Moreover, unlabeled data are especially relevant for edge deployment. Once the PEIC is operating at the edge and begins processing raw analog signals in real time, ground-truth labels are often unavailable. To address this scenario, we propose a fine-tuning technique that compensates for fabrication imperfections without requiring labeled samples (Fig. 3c(iii)). We initialize the on-chip parameters using the in silico training model. We then fine-tune the actual hardware deployment by minimizing the local loss function at each network layer (as follows):

$${L}_{i}={L}_{{corr},i}+\alpha {L}_{{div},i}$$
(1)

Where \({{{\rm{\alpha }}}}\) is the scaling hyperparameter that balances the two loss components. The first term, Lcorr,i, ensures that the physical operation of the on-chip hardware correctly mimics the target mathematical operator. The second term, Ldiv,i, aims to align the statistical output distribution of the physical layer with that of the ideal in silico model. This alignment is particularly crucial as Ldiv,i, implicitly incorporates the effects of the on-chip NAF. The inclusion of α is vital to prevent the distribution alignment from causing severe deviations from the original model’s intended operation. The first term Lcorr,i is given by \({L}_{{corr},i}=1\,-\,{{Corr}}_{{{{\rm{i}}}}}\), where \({{Corr}}_{{{{\rm{i}}}}}\) is the correlation between the ith layer’s linear operator and the target operator. Inspired by the concept of distribution alignment in unsupervised learning48, the second term Ldiv,i uses the Jensen–Shannon divergence to align the output distribution of the ith layer in actual hardware (Qi) with that of the reference in silico model (Pi):

$$\,{L}_{{div},i}=({D}_{{KL}}({Q}_{i}{{{\rm{||}}}}{M}_{i})+{D}_{{KL}}({P}_{i}{{{\rm{||}}}}{M}_{i}))$$
(2)

Where Mi = (Pi + Qi)/2 is the midpoint distribution and DKL denotes the Kullback–Leibler divergence, defined by: \({D}_{{KL}}(P{{{\rm{||}}}}Q)={\sum }_{x}P(x)\log (\frac{P(x)}{Q(x)})\). By iteratively minimizing Li at each layer, the PEIC could adjust its hardware parameters for consistent performance without labeled training data. This fine-tuning method ensures that the network output remains aligned with the intended model behavior, enhancing reliability and accuracy when facing unlabeled, real-world signals at the edge. Its unsupervised approach makes it well-suited for edge applications, where labeled data may be unavailable and the system must adapt to manufacturing variations without supervision.

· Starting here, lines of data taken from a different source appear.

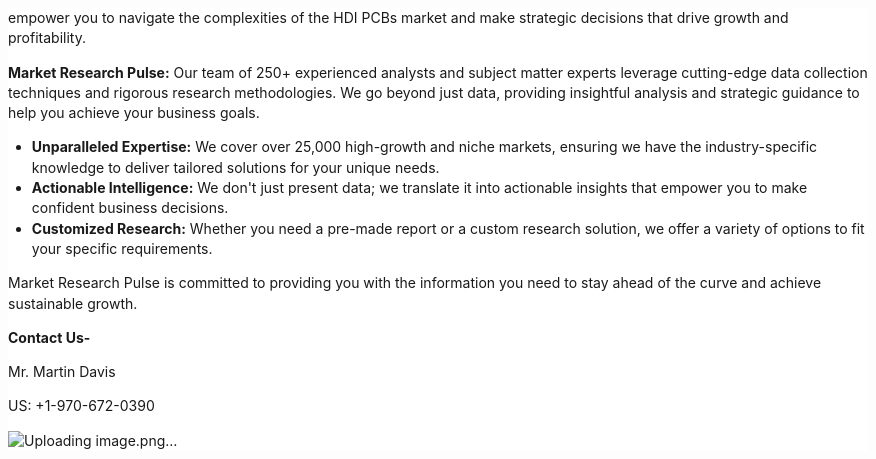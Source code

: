 empower you to navigate the complexities of the HDI PCBs market and make strategic decisions that drive growth and profitability.</p><p><strong>Market Research Pulse:</strong>&nbsp;Our team of 250+ experienced analysts and subject matter experts leverage cutting-edge data collection techniques and rigorous research methodologies. We go beyond just data, providing insightful analysis and strategic guidance to help you achieve your business goals.</p><ul><li><strong>Unparalleled Expertise:</strong>&nbsp;We cover over 25,000 high-growth and niche markets, ensuring we have the industry-specific knowledge to deliver tailored solutions for your unique needs.</li><li><strong>Actionable Intelligence:</strong>&nbsp;We don't just present data; we translate it into actionable insights that empower you to make confident business decisions.</li><li><strong>Customized Research:</strong>&nbsp;Whether you need a pre-made report or a custom research solution, we offer a variety of options to fit your specific requirements.</li></ul><p>Market Research Pulse is committed to providing you with the information you need to stay ahead of the curve and achieve sustainable growth.</p><p><strong>Contact Us-</strong></p><p>Mr. Martin Davis</p><p>US: +1-970-672-0390</p>
![Uploading image.png…]()
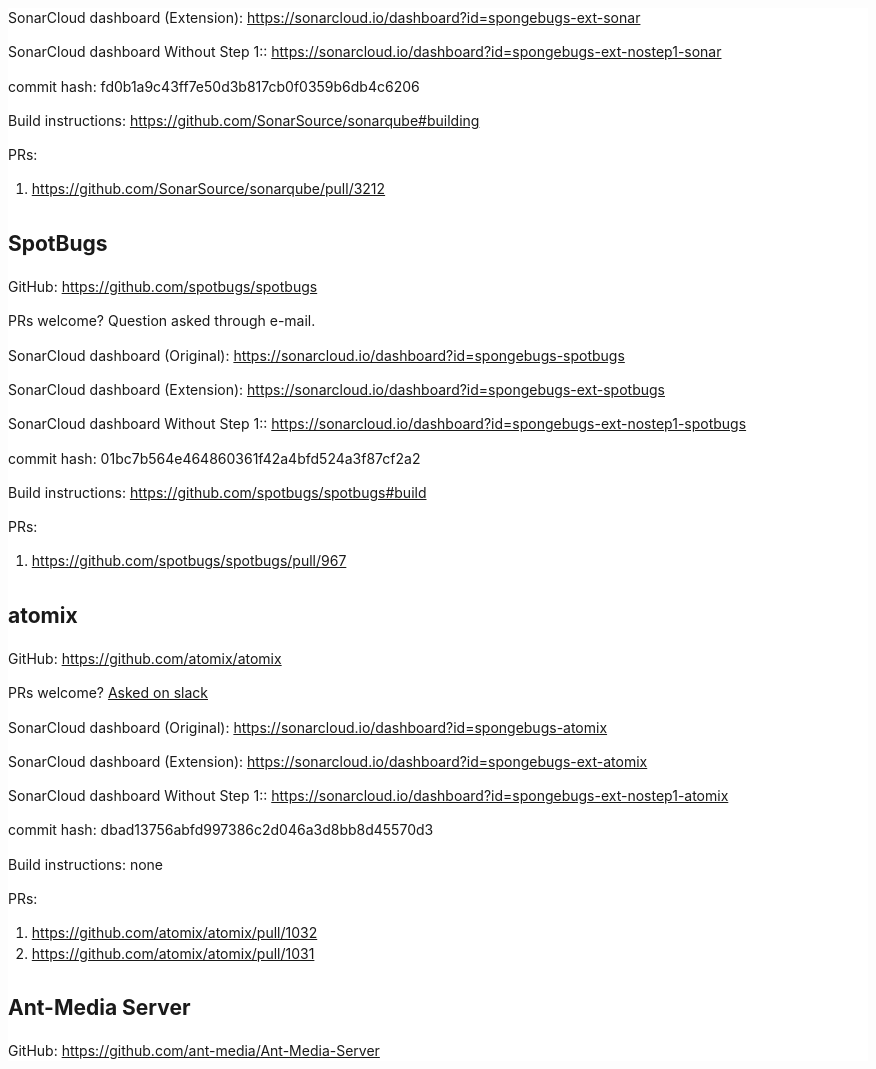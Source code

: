 SonarCloud dashboard (Extension): <https://sonarcloud.io/dashboard?id=spongebugs-ext-sonar>

SonarCloud dashboard Without Step 1:: <https://sonarcloud.io/dashboard?id=spongebugs-ext-nostep1-sonar>

commit hash: fd0b1a9c43ff7e50d3b817cb0f0359b6db4c6206

Build instructions: <https://github.com/SonarSource/sonarqube#building>

PRs:

1. <https://github.com/SonarSource/sonarqube/pull/3212>

## SpotBugs

GitHub: <https://github.com/spotbugs/spotbugs>

PRs welcome? Question asked through e-mail.

SonarCloud dashboard (Original): <https://sonarcloud.io/dashboard?id=spongebugs-spotbugs>

SonarCloud dashboard (Extension): <https://sonarcloud.io/dashboard?id=spongebugs-ext-spotbugs>

SonarCloud dashboard Without Step 1:: <https://sonarcloud.io/dashboard?id=spongebugs-ext-nostep1-spotbugs>

commit hash: 01bc7b564e464860361f42a4bfd524a3f87cf2a2

Build instructions: <https://github.com/spotbugs/spotbugs#build>

PRs:

1. <https://github.com/spotbugs/spotbugs/pull/967>

## atomix

GitHub: <https://github.com/atomix/atomix>

PRs welcome? [Asked on slack](https://atomixio.slack.com/archives/CE20WE4JC/p1559158367001400)

SonarCloud dashboard (Original): <https://sonarcloud.io/dashboard?id=spongebugs-atomix>

SonarCloud dashboard (Extension): <https://sonarcloud.io/dashboard?id=spongebugs-ext-atomix>

SonarCloud dashboard Without Step 1:: <https://sonarcloud.io/dashboard?id=spongebugs-ext-nostep1-atomix>

commit hash: dbad13756abfd997386c2d046a3d8bb8d45570d3

Build instructions: none

PRs:

1. <https://github.com/atomix/atomix/pull/1032>
2. <https://github.com/atomix/atomix/pull/1031>

## Ant-Media Server

GitHub: <https://github.com/ant-media/Ant-Media-Server>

Figure 3d presents the in situ supervised learning results. It shows the training curves (loss versus epoch and the corresponding accuracy) and the confusion matrix for the four-class spectral classification task over 200 epochs, demonstrating that our PEIC achieves an accuracy of 98.3% with in situ supervised learning. Figure 3e displays the results of unsupervised fine-tuning. It compares the confusion matrices obtained without and with the fine-tuning process. Without fine-tuning, the parameters that were trained in silico are directly deployed in the PEIC. However, due to factors such as fabrication errors, this leads to a classification accuracy of 75%. In contrast, the unsupervised fine-tuning method, performed in situ on the PEIC, adjusts the on-chip parameters without requiring knowledge of the specific input signal labels. This fine-tuning improves the overall accuracy to 97.5%, effectively compensating for the manufacturing discrepancies and ensuring better alignment with the desired in silico model behavior.

PEIC for vision task

Real-time processing of visual data at the edge is essential for applications spanning from autonomous navigation to wearable health monitoring. While traditional edge devices rely heavily on digital processors and sensors, they often struggle with performance limitations in terms of throughput and power efficiency. To address these limitations, we demonstrate the application of the PEIC for image classification tasks, which utilizes spatial-to-spectral mapping to enable high-throughput, low-latency, on-chip visual data processing, providing an efficient solution for edge-based image classification tasks. As shown in Fig. 4a, the experimental setup begins with broadband illumination generated by an ASE source and shaped by a waveshaper. The light is directed toward an object, which is encoded by a spatial light modulator (SLM) to represent the object’s image. The light then passes through a 4f relay system to relay the spatial light field to the random scattering chip. At the random scattering chip, the spatial image information is converted into spectral data, which is then transmitted through a fiber. The spectrally encoded light is passed through an EDFA to ensure sufficient optical power before entering the PEIC. The PEIC processes the spectral data and outputs the classification results.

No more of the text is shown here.